▶

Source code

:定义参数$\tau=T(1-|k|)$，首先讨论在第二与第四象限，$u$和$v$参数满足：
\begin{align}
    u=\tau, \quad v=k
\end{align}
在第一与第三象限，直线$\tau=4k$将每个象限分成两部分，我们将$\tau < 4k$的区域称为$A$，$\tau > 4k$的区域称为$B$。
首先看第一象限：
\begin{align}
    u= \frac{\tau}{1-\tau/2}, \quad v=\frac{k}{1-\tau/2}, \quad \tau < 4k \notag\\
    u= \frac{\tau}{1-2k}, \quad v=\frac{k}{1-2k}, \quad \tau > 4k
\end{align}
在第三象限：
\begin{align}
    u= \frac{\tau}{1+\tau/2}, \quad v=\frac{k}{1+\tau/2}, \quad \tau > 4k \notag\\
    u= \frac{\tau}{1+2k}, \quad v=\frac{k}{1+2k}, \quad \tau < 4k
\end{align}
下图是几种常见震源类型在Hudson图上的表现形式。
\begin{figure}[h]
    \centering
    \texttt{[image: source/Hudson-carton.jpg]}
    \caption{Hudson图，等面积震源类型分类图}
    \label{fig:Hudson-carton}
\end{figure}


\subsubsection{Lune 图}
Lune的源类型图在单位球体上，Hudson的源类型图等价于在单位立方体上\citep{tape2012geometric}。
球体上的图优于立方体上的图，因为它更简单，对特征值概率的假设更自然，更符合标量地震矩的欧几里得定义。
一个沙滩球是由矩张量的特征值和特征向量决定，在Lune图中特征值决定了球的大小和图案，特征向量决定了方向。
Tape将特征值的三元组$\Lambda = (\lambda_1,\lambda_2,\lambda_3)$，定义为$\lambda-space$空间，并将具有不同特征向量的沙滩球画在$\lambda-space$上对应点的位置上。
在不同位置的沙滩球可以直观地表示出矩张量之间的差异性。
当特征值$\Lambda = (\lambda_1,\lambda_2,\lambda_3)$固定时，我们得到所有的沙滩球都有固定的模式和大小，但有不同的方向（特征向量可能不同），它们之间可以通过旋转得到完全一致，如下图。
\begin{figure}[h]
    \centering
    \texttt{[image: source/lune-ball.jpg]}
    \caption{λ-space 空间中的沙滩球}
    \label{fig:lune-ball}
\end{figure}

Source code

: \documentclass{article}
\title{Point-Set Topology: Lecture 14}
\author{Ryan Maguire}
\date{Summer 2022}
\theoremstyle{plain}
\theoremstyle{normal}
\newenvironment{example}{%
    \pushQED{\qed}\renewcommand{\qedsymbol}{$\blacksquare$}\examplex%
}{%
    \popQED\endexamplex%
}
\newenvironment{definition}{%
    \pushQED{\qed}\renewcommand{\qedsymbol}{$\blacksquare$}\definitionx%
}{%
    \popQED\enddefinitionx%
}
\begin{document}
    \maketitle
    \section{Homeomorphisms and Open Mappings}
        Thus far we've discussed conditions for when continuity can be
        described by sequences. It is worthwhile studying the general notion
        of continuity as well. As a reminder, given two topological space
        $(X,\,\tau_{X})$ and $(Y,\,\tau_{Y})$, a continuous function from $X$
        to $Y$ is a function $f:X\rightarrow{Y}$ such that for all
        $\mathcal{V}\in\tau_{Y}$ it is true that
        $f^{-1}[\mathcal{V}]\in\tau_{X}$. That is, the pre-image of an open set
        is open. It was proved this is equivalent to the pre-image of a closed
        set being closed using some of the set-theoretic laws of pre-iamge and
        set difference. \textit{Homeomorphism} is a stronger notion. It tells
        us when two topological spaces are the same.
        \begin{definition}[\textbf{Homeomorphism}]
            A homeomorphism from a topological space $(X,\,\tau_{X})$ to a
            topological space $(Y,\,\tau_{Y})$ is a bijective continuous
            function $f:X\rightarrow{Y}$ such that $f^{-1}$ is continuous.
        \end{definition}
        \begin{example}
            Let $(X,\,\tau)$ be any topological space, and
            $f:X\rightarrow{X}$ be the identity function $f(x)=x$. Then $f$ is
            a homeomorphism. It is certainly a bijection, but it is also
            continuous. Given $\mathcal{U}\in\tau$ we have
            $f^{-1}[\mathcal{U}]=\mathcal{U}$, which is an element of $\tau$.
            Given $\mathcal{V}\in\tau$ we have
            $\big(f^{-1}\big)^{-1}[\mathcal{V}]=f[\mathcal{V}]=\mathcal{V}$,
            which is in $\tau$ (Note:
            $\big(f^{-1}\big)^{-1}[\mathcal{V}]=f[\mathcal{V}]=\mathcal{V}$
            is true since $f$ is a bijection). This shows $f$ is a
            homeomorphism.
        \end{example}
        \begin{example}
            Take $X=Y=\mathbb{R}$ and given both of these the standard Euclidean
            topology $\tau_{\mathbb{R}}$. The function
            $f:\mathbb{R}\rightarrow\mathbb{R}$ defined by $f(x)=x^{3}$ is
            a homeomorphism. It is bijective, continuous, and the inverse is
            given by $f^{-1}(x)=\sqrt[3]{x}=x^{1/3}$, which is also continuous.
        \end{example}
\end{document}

◀

Transcribe the records in full, word for word.

Source code

:定义参数$\tau=T(1-|k|)$，首先讨论在第二与第四象限，$u$和$v$参数满足：
\begin{align}
    u=\tau, \quad v=k
\end{align}
在第一与第三象限，直线$\tau=4k$将每个象限分成两部分，我们将$\tau < 4k$的区域称为$A$，$\tau > 4k$的区域称为$B$。
首先看第一象限：
\begin{align}
    u= \frac{\tau}{1-\tau/2}, \quad v=\frac{k}{1-\tau/2}, \quad \tau < 4k \notag\\
    u= \frac{\tau}{1-2k}, \quad v=\frac{k}{1-2k}, \quad \tau > 4k
\end{align}
在第三象限：
\begin{align}
    u= \frac{\tau}{1+\tau/2}, \quad v=\frac{k}{1+\tau/2}, \quad \tau > 4k \notag\\
    u= \frac{\tau}{1+2k}, \quad v=\frac{k}{1+2k}, \quad \tau < 4k
\end{align}
下图是几种常见震源类型在Hudson图上的表现形式。
\begin{figure}[h]
    \centering
    \texttt{[image: source/Hudson-carton.jpg]}
    \caption{Hudson图，等面积震源类型分类图}
    \label{fig:Hudson-carton}
\end{figure}


\subsubsection{Lune 图}
Lune的源类型图在单位球体上，Hudson的源类型图等价于在单位立方体上\citep{tape2012geometric}。
球体上的图优于立方体上的图，因为它更简单，对特征值概率的假设更自然，更符合标量地震矩的欧几里得定义。
一个沙滩球是由矩张量的特征值和特征向量决定，在Lune图中特征值决定了球的大小和图案，特征向量决定了方向。
Tape将特征值的三元组$\Lambda = (\lambda_1,\lambda_2,\lambda_3)$，定义为$\lambda-space$空间，并将具有不同特征向量的沙滩球画在$\lambda-space$上对应点的位置上。
在不同位置的沙滩球可以直观地表示出矩张量之间的差异性。
当特征值$\Lambda = (\lambda_1,\lambda_2,\lambda_3)$固定时，我们得到所有的沙滩球都有固定的模式和大小，但有不同的方向（特征向量可能不同），它们之间可以通过旋转得到完全一致，如下图。
\begin{figure}[h]
    \centering
    \texttt{[image: source/lune-ball.jpg]}
    \caption{λ-space 空间中的沙滩球}
    \label{fig:lune-ball}
\end{figure}

Source code

: \documentclass{article}
\title{Point-Set Topology: Lecture 14}
\author{Ryan Maguire}
\date{Summer 2022}
\theoremstyle{plain}
\theoremstyle{normal}
\newenvironment{example}{%
    \pushQED{\qed}\renewcommand{\qedsymbol}{$\blacksquare$}\examplex%
}{%
    \popQED\endexamplex%
}
\newenvironment{definition}{%
    \pushQED{\qed}\renewcommand{\qedsymbol}{$\blacksquare$}\definitionx%
}{%
    \popQED\enddefinitionx%
}
\begin{document}
    \maketitle
    \section{Homeomorphisms and Open Mappings}
        Thus far we've discussed conditions for when continuity can be
        described by sequences. It is worthwhile studying the general notion
        of continuity as well. As a reminder, given two topological space
        $(X,\,\tau_{X})$ and $(Y,\,\tau_{Y})$, a continuous function from $X$
        to $Y$ is a function $f:X\rightarrow{Y}$ such that for all
        $\mathcal{V}\in\tau_{Y}$ it is true that
        $f^{-1}[\mathcal{V}]\in\tau_{X}$. That is, the pre-image of an open set
        is open. It was proved this is equivalent to the pre-image of a closed
        set being closed using some of the set-theoretic laws of pre-iamge and
        set difference. \textit{Homeomorphism} is a stronger notion. It tells
        us when two topological spaces are the same.
        \begin{definition}[\textbf{Homeomorphism}]
            A homeomorphism from a topological space $(X,\,\tau_{X})$ to a
            topological space $(Y,\,\tau_{Y})$ is a bijective continuous
            function $f:X\rightarrow{Y}$ such that $f^{-1}$ is continuous.
        \end{definition}
        \begin{example}
            Let $(X,\,\tau)$ be any topological space, and
            $f:X\rightarrow{X}$ be the identity function $f(x)=x$. Then $f$ is
            a homeomorphism. It is certainly a bijection, but it is also
            continuous. Given $\mathcal{U}\in\tau$ we have
            $f^{-1}[\mathcal{U}]=\mathcal{U}$, which is an element of $\tau$.
            Given $\mathcal{V}\in\tau$ we have
            $\big(f^{-1}\big)^{-1}[\mathcal{V}]=f[\mathcal{V}]=\mathcal{V}$,
            which is in $\tau$ (Note:
            $\big(f^{-1}\big)^{-1}[\mathcal{V}]=f[\mathcal{V}]=\mathcal{V}$
            is true since $f$ is a bijection). This shows $f$ is a
            homeomorphism.
        \end{example}
        \begin{example}
            Take $X=Y=\mathbb{R}$ and given both of these the standard Euclidean
            topology $\tau_{\mathbb{R}}$. The function
            $f:\mathbb{R}\rightarrow\mathbb{R}$ defined by $f(x)=x^{3}$ is
            a homeomorphism. It is bijective, continuous, and the inverse is
            given by $f^{-1}(x)=\sqrt[3]{x}=x^{1/3}$, which is also continuous.
        \end{example}
\end{document}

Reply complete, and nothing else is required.